-- TASK DATA follows --
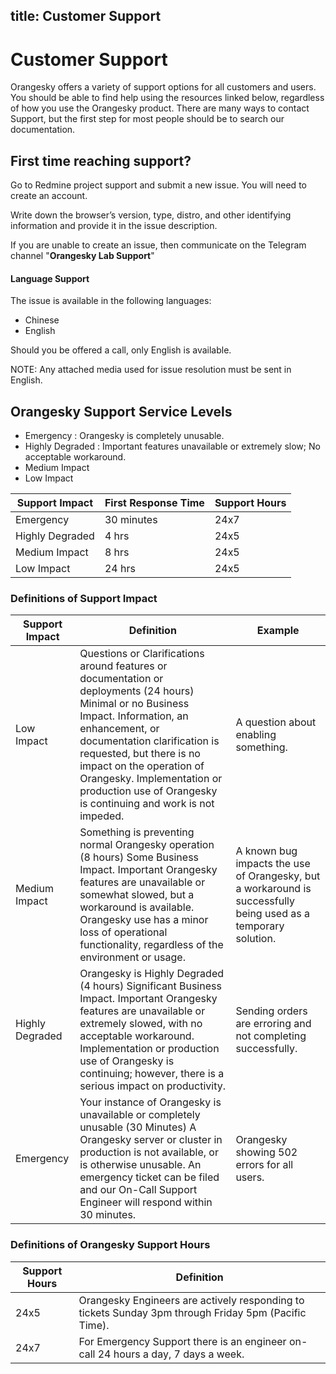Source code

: title: Customer Support
---

# Customer Support 

Orangesky offers a variety of support options for all customers and users. You should be able to find help using the resources linked below, regardless of how you use the Orangesky product. There are many ways to contact Support, but the first step for most people should be to search our documentation.


## First time reaching support?

Go to Redmine project support and submit a new issue. You will need to create an account. 

Write down the browser’s version, type, distro, and other identifying information and provide it in the issue description. 

If you are unable to create an issue, then communicate on the Telegram channel "**Orangesky Lab Support**"

#### Language Support

The issue is available in the following languages:

- Chinese
- English

Should you be offered a call, only English is available.

NOTE: Any attached media used for issue resolution must be sent in English.

## Orangesky Support Service Levels

- Emergency : Orangesky is completely unusable.
- Highly Degraded : Important features unavailable or extremely slow; No acceptable workaround.
- Medium Impact
- Low Impact

Support Impact | First Response Time   | Support Hours    
---|-------------------	| ----------------------------------------- 
Emergency | 30 minutes | 24x7 
Highly Degraded | 4 hrs | 24x5
Medium Impact | 8 hrs | 24x5 
Low Impact | 24 hrs | 24x5 

### Definitions of Support Impact

Support Impact | Definition | Example
--------------|------------- | ---------------	
Low Impact | Questions or Clarifications around features or documentation or deployments (24 hours) Minimal or no Business Impact. Information, an enhancement, or documentation clarification is requested, but there is no impact on the operation of Orangesky. Implementation or production use of Orangesky is continuing and work is not impeded. |  A question about enabling something.
Medium Impact | Something is preventing normal Orangesky operation (8 hours) Some Business Impact. Important Orangesky features are unavailable or somewhat slowed, but a workaround is available. Orangesky use has a minor loss of operational functionality, regardless of the environment or usage. | A known bug impacts the use of Orangesky, but a workaround is successfully being used as a temporary solution.
Highly Degraded | Orangesky is Highly Degraded (4 hours) Significant Business Impact. Important Orangesky features are unavailable or extremely slowed, with no acceptable workaround. Implementation or production use of Orangesky is continuing; however, there is a serious impact on productivity. | Sending orders are erroring and not completing successfully.
Emergency | Your instance of Orangesky is unavailable or completely unusable (30 Minutes) A Orangesky server or cluster in production is not available, or is otherwise unusable. An emergency ticket can be filed and our On-Call Support Engineer will respond within 30 minutes. | Orangesky showing 502 errors for all users.

### Definitions of Orangesky Support Hours

Support Hours | Definition
--------------|--------------------------	
24x5          | Orangesky Engineers are actively responding to tickets Sunday 3pm through Friday 5pm (Pacific Time).
24x7          | For Emergency Support there is an engineer on-call 24 hours a day, 7 days a week.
-- TASK DATA concluded --
▸ EXERCISE BRIEF: All of the entries above should be copied exactly, except for the pictures.

▸ RESPONSE:
Source code

: title: Customer Support
---

# Customer Support 

Orangesky offers a variety of support options for all customers and users. You should be able to find help using the resources linked below, regardless of how you use the Orangesky product. There are many ways to contact Support, but the first step for most people should be to search our documentation.


## First time reaching support?

Go to Redmine project support and submit a new issue. You will need to create an account. 

Write down the browser’s version, type, distro, and other identifying information and provide it in the issue description. 

If you are unable to create an issue, then communicate on the Telegram channel "**Orangesky Lab Support**"

#### Language Support

The issue is available in the following languages:

- Chinese
- English

Should you be offered a call, only English is available.

NOTE: Any attached media used for issue resolution must be sent in English.

## Orangesky Support Service Levels

- Emergency : Orangesky is completely unusable.
- Highly Degraded : Important features unavailable or extremely slow; No acceptable workaround.
- Medium Impact
- Low Impact

Support Impact | First Response Time   | Support Hours    
---|-------------------	| ----------------------------------------- 
Emergency | 30 minutes | 24x7 
Highly Degraded | 4 hrs | 24x5
Medium Impact | 8 hrs | 24x5 
Low Impact | 24 hrs | 24x5 

### Definitions of Support Impact

Support Impact | Definition | Example
--------------|------------- | ---------------	
Low Impact | Questions or Clarifications around features or documentation or deployments (24 hours) Minimal or no Business Impact. Information, an enhancement, or documentation clarification is requested, but there is no impact on the operation of Orangesky. Implementation or production use of Orangesky is continuing and work is not impeded. |  A question about enabling something.
Medium Impact | Something is preventing normal Orangesky operation (8 hours) Some Business Impact. Important Orangesky features are unavailable or somewhat slowed, but a workaround is available. Orangesky use has a minor loss of operational functionality, regardless of the environment or usage. | A known bug impacts the use of Orangesky, but a workaround is successfully being used as a temporary solution.
Highly Degraded | Orangesky is Highly Degraded (4 hours) Significant Business Impact. Important Orangesky features are unavailable or extremely slowed, with no acceptable workaround. Implementation or production use of Orangesky is continuing; however, there is a serious impact on productivity. | Sending orders are erroring and not completing successfully.
Emergency | Your instance of Orangesky is unavailable or completely unusable (30 Minutes) A Orangesky server or cluster in production is not available, or is otherwise unusable. An emergency ticket can be filed and our On-Call Support Engineer will respond within 30 minutes. | Orangesky showing 502 errors for all users.

### Definitions of Orangesky Support Hours

Support Hours | Definition
--------------|--------------------------	
24x5          | Orangesky Engineers are actively responding to tickets Sunday 3pm through Friday 5pm (Pacific Time).
24x7          | For Emergency Support there is an engineer on-call 24 hours a day, 7 days a week.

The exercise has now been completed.